Es knirscht an allen Ecken
Die Corona-App kommt mit sieben Monaten Verspätung
Das Coronavirus schlägt in der zweiten Welle hart zu in den Niederlanden, und die Bürger machen Party. Touristen wunderten sich bereits in den Sommermonaten darüber, wie locker es die Niederländer mit der Corona-Krise nahmen. Kaum war der erste „intelligente Lockdown“am 1. Juni vorbei, ging das normale Leben wieder voll weiter.

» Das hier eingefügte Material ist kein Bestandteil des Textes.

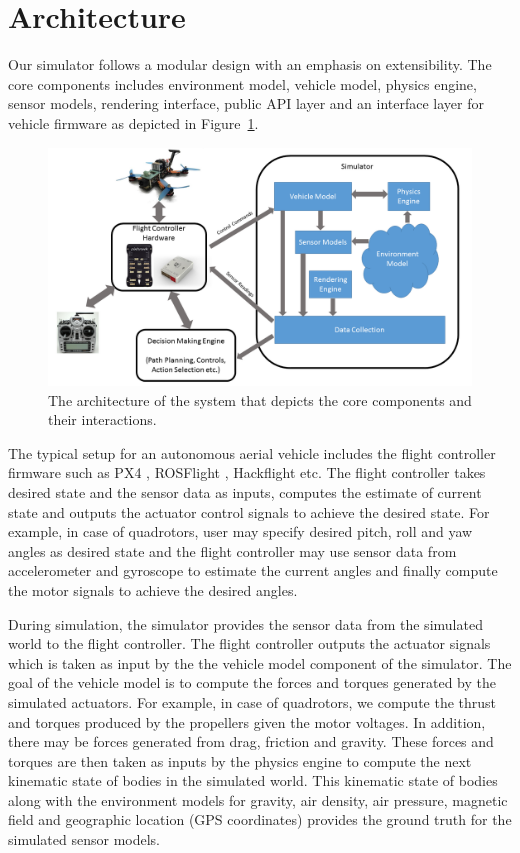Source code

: \documentclass[graybox]{svmult}
\begin{document}
	\section{Architecture}
	Our simulator follows a modular design with an emphasis on extensibility. The core components includes environment model, vehicle model, physics engine, sensor models, rendering interface, public API layer and an interface layer for vehicle firmware as depicted in Figure~\ref{fig:arch}.
	
	\begin{figure}[ttbp]
		\includegraphics[width=\textwidth]{overview.PNG}
		\caption{The architecture of the system that depicts the core components and their interactions.}
		\label{fig:arch}
	\end{figure}
	
	The typical setup for an autonomous aerial vehicle includes the flight controller firmware such as PX4 \cite{meier2011pixhawk}, ROSFlight \cite{jackson2016rosflight}, Hackflight\cite{levyHackflight} etc. The flight controller takes desired state and the sensor data as inputs, computes the estimate of current state and outputs the actuator control signals to achieve the desired state. For example, in case of quadrotors, user may specify desired pitch, roll and yaw angles as desired state and the flight controller may use sensor data from accelerometer and gyroscope to estimate the current angles and finally compute the motor signals to achieve the desired angles.
	
	During simulation, the simulator provides the sensor data from the simulated world to the flight controller. The flight controller outputs the actuator signals which is taken as input by the the vehicle model component of the simulator. The goal of the vehicle model is to compute the forces and torques generated by the simulated actuators. For example, in case of quadrotors, we compute the thrust and torques produced by the propellers given the motor voltages. In addition, there may be forces generated from drag, friction and gravity. These forces and torques are then taken as inputs by the physics engine to compute the next kinematic state of bodies in the simulated world. This kinematic state of bodies along with the environment models for gravity, air density, air pressure, magnetic field and geographic location (GPS coordinates) provides the ground truth for the simulated sensor models.
	
\end{document}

Keine Masken, keine Kontrollen, aber dichtes Gedränge in Geschäften und Kneipen. Niederländern messen den Wert des Lebens gerne daran, wie „gezellig“es ist.
Inzwischen greift das Coronavirus in Windeseile um sich. Bei den Gesundheitsbehörden waren 8182 Corona-Neuinfektionen in 24 Stunden gemeldet worden. Das sind 170 mehr als am Vortag und ein neuer Höchstwert, wie das Institut für Gesundheit und Umwelt RIVM am Dienstag mitteilte. Und das in einem Land mit gut 17 Millionen Einwohnern. Bedrohlich ist die Lage in Krankenhäusern und auf Intensivstationen. Die Notaufnahmen in Großstädten müssen bereits zeitweilig geschlossen werden. Es gibt zu wenig Betten und zu wenig Personal, und vor den Türen stehen die Krankenwagen mit Patienten Schlange. Die Kapazität der Krankenhäuser reicht nicht.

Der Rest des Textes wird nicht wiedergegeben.